- [Instructions for the task]
Your answer should be every line below that includes the word "NormalTok".

....

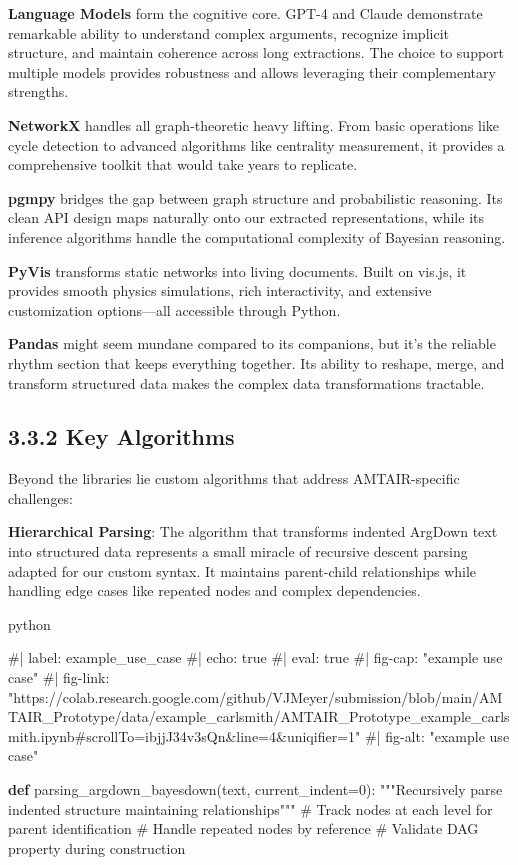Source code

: \documentclass[
  11pt,
  letterpaper,
  openany]{book}
\newenvironment{Shaded}{\begin{snugshade}}{\end{snugshade}}
\newcommand{\CommentTok}[1]{\textcolor[rgb]{0.37,0.37,0.37}{#1}}
\newcommand{\DecValTok}[1]{\textcolor[rgb]{0.68,0.00,0.00}{#1}}
\newcommand{\KeywordTok}[1]{\textcolor[rgb]{0.00,0.23,0.31}{\textbf{#1}}}
\newcommand{\NormalTok}[1]{\textcolor[rgb]{0.00,0.23,0.31}{#1}}
\newcommand{\OperatorTok}[1]{\textcolor[rgb]{0.37,0.37,0.37}{#1}}
\begin{document}
\textbf{Language Models} form the cognitive core. GPT-4 and Claude
demonstrate remarkable ability to understand complex arguments,
recognize implicit structure, and maintain coherence across long
extractions. The choice to support multiple models provides robustness
and allows leveraging their complementary strengths.

\textbf{NetworkX} handles all graph-theoretic heavy lifting. From basic
operations like cycle detection to advanced algorithms like centrality
measurement, it provides a comprehensive toolkit that would take years
to replicate.

\textbf{pgmpy} bridges the gap between graph structure and probabilistic
reasoning. Its clean API design maps naturally onto our extracted
representations, while its inference algorithms handle the computational
complexity of Bayesian reasoning.

\textbf{PyVis} transforms static networks into living documents. Built
on vis.js, it provides smooth physics simulations, rich interactivity,
and extensive customization options---all accessible through Python.

\textbf{Pandas} might seem mundane compared to its companions, but it's
the reliable rhythm section that keeps everything together. Its ability
to reshape, merge, and transform structured data makes the complex data
transformations tractable.

\subsection{3.3.2 Key Algorithms}\label{sec-key-algorithms}

Beyond the libraries lie custom algorithms that address AMTAIR-specific
challenges:

\textbf{Hierarchical Parsing}: The algorithm that transforms indented
ArgDown text into structured data represents a small miracle of
recursive descent parsing adapted for our custom syntax. It maintains
parent-child relationships while handling edge cases like repeated nodes
and complex dependencies.

python

\begin{Shaded}
\begin{Highlighting}[]
\CommentTok{\#| label: example\_use\_case}
\CommentTok{\#| echo: true}
\CommentTok{\#| eval: true}
\CommentTok{\#| fig{-}cap: "example use case"}
\CommentTok{\#| fig{-}link: "https://colab.research.google.com/github/VJMeyer/submission/blob/main/AMTAIR\_Prototype/data/example\_carlsmith/AMTAIR\_Prototype\_example\_carlsmith.ipynb\#scrollTo=ibjjJ34v3sQn\&line=4\&uniqifier=1"}
\CommentTok{\#| fig{-}alt: "example use case"}

\KeywordTok{def}\NormalTok{ parsing\_argdown\_bayesdown(text, current\_indent}\OperatorTok{=}\DecValTok{0}\NormalTok{):}
    \CommentTok{"""Recursively parse indented structure maintaining relationships"""}
    \CommentTok{\# Track nodes at each level for parent identification}
    \CommentTok{\# Handle repeated nodes by reference}
    \CommentTok{\# Validate DAG property during construction}
\end{Highlighting}
\end{Shaded}
\end{document}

....

- [Result below]
\newcommand{\NormalTok}[1]{\textcolor[rgb]{0.00,0.23,0.31}{#1}}
\KeywordTok{def}\NormalTok{ parsing\_argdown\_bayesdown(text, current\_indent}\OperatorTok{=}\DecValTok{0}\NormalTok{):}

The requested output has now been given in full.